Soft Cell’s reinvention of “Tainted Love” is based on a simple shift in emphasis. In the Gloria Jones recording, the point of the record is the love – it’s troubled, besmirched, but Gloria is strong enough to fight her way past that – or carry through her intention to quit. Either way the decision’s hers. For Marc Almond, the point is the taint. Without the taint, there is no love. “Once I ran to you, now I’ll run from you” – but he’s not running yet.

What Almond’s rough, deceptively slight voice brought to the song was vulnerability: he understood that a singer surrounded by machines could sound naked, shockingly exposed and human. In the filmed performances of “Tainted Love” on Top of The Pops, Almond looks gamine and frail, bangles heavy on skinny arms, his handclaps a gesture at once magnetic and oddly pitiful. He’s dwarfed by the sound around him while still its centre.

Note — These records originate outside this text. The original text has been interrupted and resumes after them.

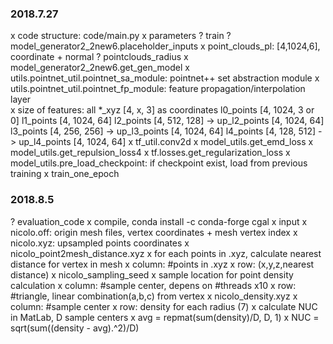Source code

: ### 2018.7.27
x code structure: code/main.py
  x parameters
  ? train
    ? model_generator2_2new6.placeholder_inputs
      x point_clouds_pl: [4,1024,6], coordinate + normal
      ? pointclouds_radius
    x model_generator2_2new6.get_gen_model
      x utils.pointnet_util.pointnet_sa_module: pointnet++ set abstraction module
      x utils.pointnet_util.pointnet_fp_module: feature propagation/interpolation layer        
      x size of features:
        all *_xyz [4, x, 3] as coordinates
        l0_points [4, 1024, 3 or 0]
        l1_points [4, 1024, 64] 
        l2_points [4, 512, 128] -> up_l2_points [4, 1024, 64]
        l3_points [4, 256, 256] -> up_l3_points [4, 1024, 64]
        l4_points [4, 128, 512] -> up_l4_points [4, 1024, 64]
      x tf_util.conv2d
    x model_utils.get_emd_loss
    x model_utils.get_repulsion_loss4
    x tf.losses.get_regularization_loss
    x model_utils.pre_load_checkpoint: if checkpoint exist, load from previous training
    x train_one_epoch

### 2018.8.5
? evaluation_code
  x compile, conda install -c conda-forge cgal
  x input
    x nicolo.off: origin mesh files, vertex coordinates + mesh vertex index
    x nicolo.xyz: upsampled points coordinates 
  x nicolo_point2mesh_distance.xyz
    x for each points in .xyz, calculate nearest distance for vertex in mesh
    x column: #points in .xyz
    x row: (x,y,z,nearest distance)
  x nicolo_sampling_seed
    x sample location for point density calculation
    x column: #sample center, depens on #threads x10
    x row: #triangle, linear combination(a,b,c) from vertex
  x nicolo_density.xyz
    x column: #sample center
    x row: density for each radius (7)
    x calculate NUC in MatLab, D sample centers
      x avg = repmat(sum(density)/D, D, 1)
      x NUC = sqrt(sum((density - avg).^2)/D)
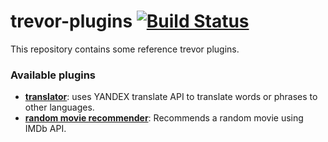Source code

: # trevor-plugins [![Build Status](https://travis-ci.org/mvader/trevor-plugins.svg)](https://travis-ci.org/mvader/trevor-plugins)

This repository contains some reference trevor plugins.

### Available plugins

* [**translator**](https://github.com/mvader/trevor-plugins/blob/master/translator/README.md): uses YANDEX translate API to translate words or phrases to other languages.
* [**random movie recommender**](https://github.com/mvader/trevor-plugins/blob/master/movie/README.md#random): Recommends a random movie using IMDb API.
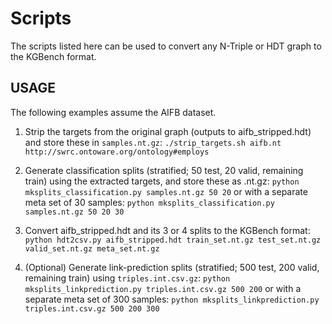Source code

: # Scripts

The scripts listed here can be used to convert any N-Triple or HDT graph to the KGBench format.

## USAGE

The following examples assume the AIFB dataset.

1. Strip the targets from the original graph (outputs to aifb_stripped.hdt) and store these in `samples.nt.gz`:
`./strip_targets.sh aifb.nt http://swrc.ontoware.org/ontology#employs`

2. Generate classification splits (stratified; 50 test, 20 valid, remaining train) using the extracted targets, and
   store these as <split>.nt.gz:
`python mksplits_classification.py samples.nt.gz 50 20`
or with a separate meta set of 30 samples:
`python mksplits_classification.py samples.nt.gz 50 20 30`

3. Convert aifb_stripped.hdt and its 3 or 4 splits to the KGBench format:
`python hdt2csv.py aifb_stripped.hdt train_set.nt.gz test_set.nt.gz valid_set.nt.gz meta_set.nt.gz`

4. (Optional) Generate link-prediction splits (stratified; 500 test, 200 valid, remaining train) using
   `triples.int.csv.gz`:
`python mksplits_linkprediction.py triples.int.csv.gz 500 200`
or with a separate meta set of 300 samples:
`python mksplits_linkprediction.py triples.int.csv.gz 500 200 300`


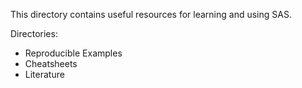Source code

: This directory contains useful resources for learning and using SAS.

Directories:
* Reproducible Examples
* Cheatsheets
* Literature
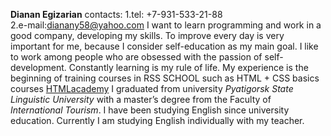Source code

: **Dianan Egizarian** 
contacts: 
1.tel: +7-931-533-21-88  
2.e-mail:dianany58@yahoo.com 
I want to learn programming and work in a good company, developing my skills. To improve every day is very important for me, because I consider self-education as my main goal. 
I like to work among people who are obsessed with the passion of self-development. Constantly learning is my rule of life. 
My experience is the beginning of training courses in RSS SCHOOL such as HTML + CSS basics courses [HTMLacademy](https://htmlacademy.ru/profile/id1033257) 
I graduated from university *Pyatigorsk State Linguistic University* with a master’s degree from the Faculty of *International Tourism*. 
I have been studying English since university education. Сurrently I am studying English individually with my teacher.
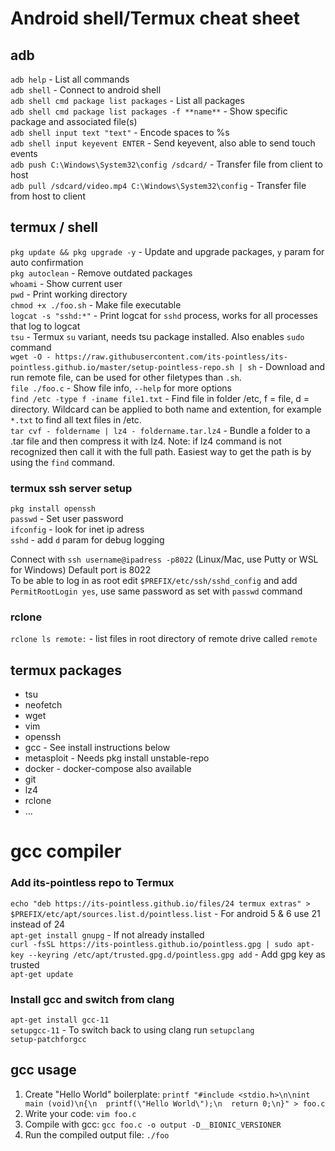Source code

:# Android shell/Termux cheat sheet

## adb
`adb help` - List all commands  
`adb shell` - Connect to android shell  
`adb shell cmd package list packages` - List all packages   
`adb shell cmd package list packages -f **name**` - Show specific package and associated file(s)  
`adb shell input text "text"` - Encode spaces to %s  
`adb shell input keyevent ENTER`  - Send keyevent, also able to send touch events  
`adb push C:\Windows\System32\config /sdcard/` - Transfer file from client to host  
`adb pull /sdcard/video.mp4 C:\Windows\System32\config` - Transfer file from host to client  

## termux / shell
`pkg update && pkg upgrade -y`  - Update and upgrade packages, `y` param for auto confirmation  
`pkg autoclean` - Remove outdated packages  
`whoami` - Show current user  
`pwd` - Print working directory  
`chmod +x ./foo.sh` - Make file executable  
`logcat -s "sshd:*"` - Print logcat for `sshd` process, works for all processes that log to logcat  
`tsu` - Termux `su` variant, needs tsu package installed. Also enables `sudo` command  
`wget -O - https://raw.githubusercontent.com/its-pointless/its-pointless.github.io/master/setup-pointless-repo.sh | sh` - Download and run remote file, can be used for other filetypes than `.sh`.  
`file ./foo.c` - Show file info, `--help` for more options  
`find /etc -type f -iname file1.txt` - Find file in folder /etc, f = file, d = directory. Wildcard can be applied to both name and extention, for example `*.txt` to find all text files in /etc.  
`tar cvf - foldername | lz4 - foldername.tar.lz4` - Bundle a folder to a .tar file and then compress it with lz4. Note: if lz4 command is not recognized then call it with the full path. Easiest way to get the path is by using the `find` command.  

### termux ssh server setup
`pkg install openssh`  
`passwd` - Set user password  
`ifconfig` - look for inet ip adress  
`sshd` - add `d` param for debug logging  

Connect with `ssh username@ipadress -p8022` (Linux/Mac, use Putty or WSL for Windows) Default port is 8022  
To be able to log in as root edit `$PREFIX/etc/ssh/sshd_config` and add `PermitRootLogin yes`, use same password as set with `passwd` command  

### rclone
`rclone ls remote:` - list files in root directory of remote drive called `remote`  

## termux packages
* tsu  
* neofetch  
* wget  
* vim  
* openssh  
* gcc - See install instructions below  
* metasploit - Needs pkg install unstable-repo  
* docker - docker-compose also available  
* git  
* lz4  
* rclone
* ...

# gcc compiler
### Add its-pointless repo to Termux
`echo "deb https://its-pointless.github.io/files/24 termux extras" > $PREFIX/etc/apt/sources.list.d/pointless.list` - For android 5 & 6 use 21 instead of 24  
`apt-get install gnupg` - If not already installed  
`curl -fsSL https://its-pointless.github.io/pointless.gpg | sudo apt-key --keyring /etc/apt/trusted.gpg.d/pointless.gpg add` - Add gpg key as trusted  
`apt-get update`  

### Install gcc and switch from clang  
`apt-get install gcc-11`  
`setupgcc-11` - To switch back to using clang run `setupclang`  
`setup-patchforgcc`  

## gcc usage
1. Create "Hello World" boilerplate: `printf "#include <stdio.h>\n\nint main (void)\n{\n  printf(\"Hello World\");\n  return 0;\n}" > foo.c`  
2. Write your code: `vim foo.c`  
3. Compile with gcc: `gcc foo.c -o output -D__BIONIC_VERSIONER`  
4. Run the compiled output file: `./foo`  
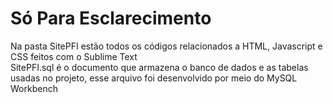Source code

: # Só Para Esclarecimento

Na pasta SitePFI estão todos os códigos relacionados a HTML, Javascript e CSS feitos com o Sublime Text <br/>
SitePFI.sql é o documento que armazena o banco de dados e as tabelas usadas no projeto, esse arquivo foi desenvolvido por meio do MySQL Workbench <br/>
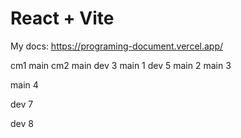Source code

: # React + Vite

My docs: https://programing-document.vercel.app/

cm1 main
cm2 main
dev 3
main 1
dev 5
main 2
main 3

main 4

dev 7

dev 8
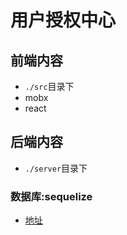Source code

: # 用户授权中心

## 前端内容

- `./src`目录下
- mobx
- react

## 后端内容

- `./server`目录下

### 数据库:sequelize

- [地址](https://sequelize.org/master/manual/getting-started.html)
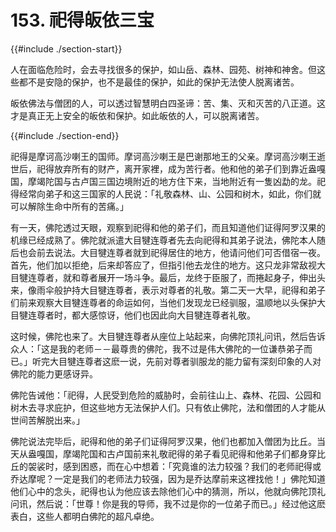 # 153. 祀得皈依三宝
{{#include ./section-start}}

人在面临危险时，会去寻找很多的保护，如山岳、森林、园苑、树神和神舍。但这些都不是安隐的保护，也不是最佳的保护，如此的保护无法使人脱离诸苦。



皈依佛法与僧团的人，可以透过智慧明白四圣谛：苦、集、灭和灭苦的八正道。这才是真正无上安全的皈依和保护。如此皈依的人，可以脱离诸苦。

{{#include ./section-end}}

祀得是摩诃高沙喇王的国师。摩诃高沙喇王是巴谢那地王的父亲。摩诃高沙喇王逝世后，祀得放弃所有的财产，离开家裡，成为苦行者。他和他的弟子们到靠近盎嘎国，摩竭陀国与古卢国三国边境附近的地方住下来，当地附近有一隻凶勐的龙。祀得经常向弟子和这三国家的人民说：「礼敬森林、山、公园和树木，如此，你们就可以解除生命中所有的苦痛。」

有一天，佛陀透过天眼，观察到祀得和他的弟子们，而且知道他们证得阿罗汉果的机缘已经成熟了。佛陀就派遣大目犍连尊者先去向祀得和其弟子说法，佛陀本人随后也会前去说法。大目犍连尊者就到祀得居住的地方，他请问他们可否借宿一夜。首先，他们加以拒绝，后来却答应了，但指引他去龙住的地方。这只龙非常敌视大目犍连尊者，就和尊者展开一场斗争。最后，龙终于臣服了，而捲起身子，伸出头来，像雨伞般护持大目犍连尊者，表示对尊者的礼敬。第二天一大早，祀得和弟子们前来观察大目犍连尊者的命运如何，当他们发现龙已经驯服，温顺地以头保护大目犍连尊者时，都大感惊讶，他们也因此向大目犍连尊者礼敬。

这时候，佛陀也来了。大目犍连尊者从座位上站起来，向佛陀顶礼问讯，然后告诉众人：「这是我的老师－－最尊贵的佛陀，我不过是伟大佛陀的一位谦恭弟子而已。」听完大目犍连尊者这麽一说，先前对尊者驯服龙的能力留有深刻印象的人对佛陀的能力更感讶异。

佛陀告诫他：「祀得，人民受到危险的威胁时，会前往山上、森林、花园、公园和树木去寻求庇护，但这些地方无法保护人们。只有依止佛陀，法和僧团的人才能从世间苦解脱出来。」

佛陀说法完毕后，祀得和他的弟子们证得阿罗汉果，他们也都加入僧团为比丘。当天从盎嘎国，摩竭陀国和古卢国前来礼敬祀得的弟子看见祀得和他弟子们都身穿比丘的袈裟时，感到困惑，而在心中想着：「究竟谁的法力较强？我们的老师祀得或乔达摩呢？一定是我们的老师法力较强，因为是乔达摩前来这裡找他！」佛陀知道他们心中的念头，祀得也认为他应该去除他们心中的猜测，所以，他就向佛陀顶礼问讯，然后说：「世尊！你是我的导师，我不过是你的一位弟子而已。」经过他这麽表白，这些人都明白佛陀的超凡卓绝。

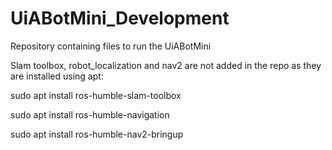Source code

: # UiABotMini_Development
Repository containing files to run the UiABotMini


Slam toolbox, robot_localization and nav2 are not added in the repo as they are installed using apt:

sudo apt install ros-humble-slam-toolbox

sudo apt install ros-humble-navigation

sudo apt install ros-humble-nav2-bringup
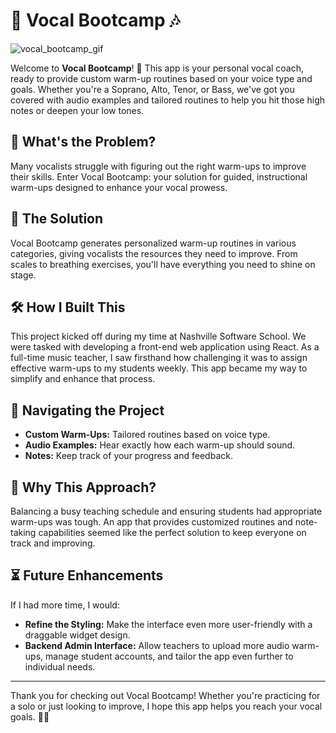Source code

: # 🎤 Vocal Bootcamp 🎶
![vocal_bootcamp_gif](https://user-images.githubusercontent.com/77642588/133023058-b1056871-21e6-48b5-8760-964a7f76864b.gif)

Welcome to **Vocal Bootcamp**! 🎵 This app is your personal vocal coach, ready to provide custom warm-up routines based on your voice type and goals. Whether you're a Soprano, Alto, Tenor, or Bass, we've got you covered with audio examples and tailored routines to help you hit those high notes or deepen your low tones.

## 🧐 What's the Problem?

Many vocalists struggle with figuring out the right warm-ups to improve their skills. Enter Vocal Bootcamp: your solution for guided, instructional warm-ups designed to enhance your vocal prowess.

## 🌟 The Solution

Vocal Bootcamp generates personalized warm-up routines in various categories, giving vocalists the resources they need to improve. From scales to breathing exercises, you'll have everything you need to shine on stage.

## 🛠 How I Built This

This project kicked off during my time at Nashville Software School. We were tasked with developing a front-end web application using React. As a full-time music teacher, I saw firsthand how challenging it was to assign effective warm-ups to my students weekly. This app became my way to simplify and enhance that process.

## 🧭 Navigating the Project

- **Custom Warm-Ups:** Tailored routines based on voice type.
- **Audio Examples:** Hear exactly how each warm-up should sound.
- **Notes:** Keep track of your progress and feedback.

## 🤔 Why This Approach?

Balancing a busy teaching schedule and ensuring students had appropriate warm-ups was tough. An app that provides customized routines and note-taking capabilities seemed like the perfect solution to keep everyone on track and improving.

## ⏳ Future Enhancements

If I had more time, I would:

- **Refine the Styling:** Make the interface even more user-friendly with a draggable widget design.
- **Backend Admin Interface:** Allow teachers to upload more audio warm-ups, manage student accounts, and tailor the app even further to individual needs.

---

Thank you for checking out Vocal Bootcamp! Whether you're practicing for a solo or just looking to improve, I hope this app helps you reach your vocal goals. 🎤✨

And the sound itself is a mix of the sleek and the rusty – cutting-edge machines that need to be jump-started into life, as in the record’s iconic intro: that double synth stab and then a rat-a-tat of hissing valves as the rhythm starts up. Like Dave Ball’s astonishingly sleazy moustache, it adds to the track’s seediness, its sinister edge. It’s a seediness which can feel slightly overplayed, teetering on kitsch: something Soft Cell were certainly aware of – like their English industrial mates, they were interested in what happens when your pleasure and humour and arousal and discomfort receptors get all mixed up. But that side to the band is more apparent on stuff like “Sex Dwarf” than it is on this, where the strength of the song is a challenge for Almond to rise to. And he does – when he sings “Touch me baby, tainted love”, his hollowed-out vowels are as chilling an evocation of need as the charts have seen.